Instructions to follow
From the entries below, copy every line where the string "only" appears.
-------- Source data
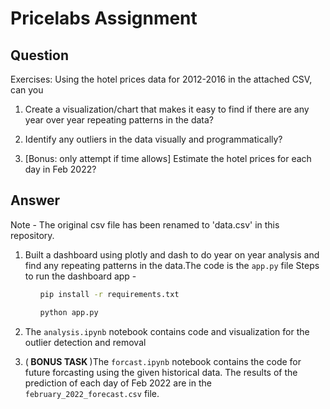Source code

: # Pricelabs Assignment
## Question
Exercises: Using the hotel prices data for 2012-2016 in the attached CSV, can you

1. Create a visualization/chart that makes it easy to find if there are any year over year repeating patterns in the data?

2. Identify any outliers in the data visually and programmatically?

3. [Bonus: only attempt if time allows] Estimate the hotel prices for each day in Feb 2022?

## Answer

Note - The original csv file has been renamed to 'data.csv' in this repository.

1) Built a dashboard using plotly and dash to do year on year analysis and find any repeating patterns in the data.The code is the `app.py` file Steps to run the dashboard app -
    <ul>

    ```bash
    pip install -r requirements.txt
    ```
   

    ```bash
    python app.py
    ```
    </ul>  

2) The `analysis.ipynb` notebook contains code and visualization for the outlier detection and removal

3) (<b> BONUS TASK </b>)The `forcast.ipynb` notebook contains the code for future forcasting using the given historical data. The results of the prediction of each day of Feb 2022 are in the `february_2022_forecast.csv` file.


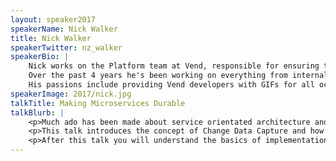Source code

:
 ```yaml
---
layout: speaker2017
speakerName: Nick Walker
title: Nick Walker
speakerTwitter: nz_walker
speakerBio: |
    Nick works on the Platform team at Vend, responsible for ensuring that the system architecture scales for their rapid growth in customers and developer team size.<br/><br/>
    Over the past 4 years he's been working on everything from internal tooling for microservices, Kafka-based databuses and routing layers for datacenter migrations.<br/><br/>
    His passions include providing Vend developers with GIFs for all occasions, where he is summoned on Slack by his handle "@needagif".
speakerImage: 2017/nick.jpg
talkTitle: Making Microservices Durable
talkBlurb: |
    <p>Much ado has been made about service orientated architecture and how it can speed up development and improve application resilience. However, passing data between services remains a challenging problem. Common recommendations such as message queues and RPC often choose availability instead of durability/consistency - a tradeoff which is unacceptable for some systems.</p>
    <p>This talk introduces the concept of Change Data Capture and how it can be used to provide durable event passing between services. At its core, this is achieved by transforming a database replication log into a stream of row changes emitted to a Kafka cluster. Individual services can then consume this stream of events, removing any need for direct service-to-service RPC or queues.</p>
    <p>After this talk you will understand the basics of implementation, the tradeoffs involved and failure modes / recovery mechanisms.</p>
---
```

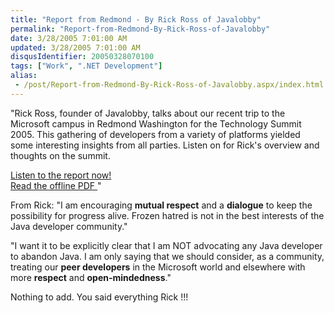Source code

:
 ```yaml
---
title: "Report from Redmond - By Rick Ross of Javalobby"
permalink: "Report-from-Redmond-By-Rick-Ross-of-Javalobby"
date: 3/28/2005 7:01:00 AM
updated: 3/28/2005 7:01:00 AM
disqusIdentifier: 20050328070100
tags: ["Work", ".NET Development"]
alias:
 - /post/Report-from-Redmond-By-Rick-Ross-of-Javalobby.aspx/index.html
---
```




"Rick Ross, founder of Javalobby, talks about our recent trip to the 
Microsoft campus in Redmond Washington for the Technology Summit 2005. This 
gathering of developers from a variety of platforms yielded some interesting 
insights from all parties. Listen on for Rick's overview and thoughts on the 
summit.   
<!-- more -->

[Listen to the 
report now! ](http://www.javalobby.org/eps/summit)  
[Read the offline PDF 
](http://www.javalobby.org/members-only/summit/mts.pdf)"

From Rick: "I am encouraging **mutual respect** and a 
**dialogue** to keep the possibility for progress alive. Frozen 
hatred is not in the best interests of the Java developer community."

"I want it to be explicitly clear that I am NOT advocating any Java developer 
to abandon Java. I am only saying that we should consider, as a community, 
treating our **peer developers** in the Microsoft world and 
elsewhere with more **respect** and 
**open-mindedness**."

Nothing to add. You said everything Rick !!!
----------------
Output for this exercise
3. [Bonus: only attempt if time allows] Estimate the hotel prices for each day in Feb 2022?
](http://www.javalobby.org/members-only/summit/mts.pdf)"
to abandon Java. I am only saying that we should consider, as a community, 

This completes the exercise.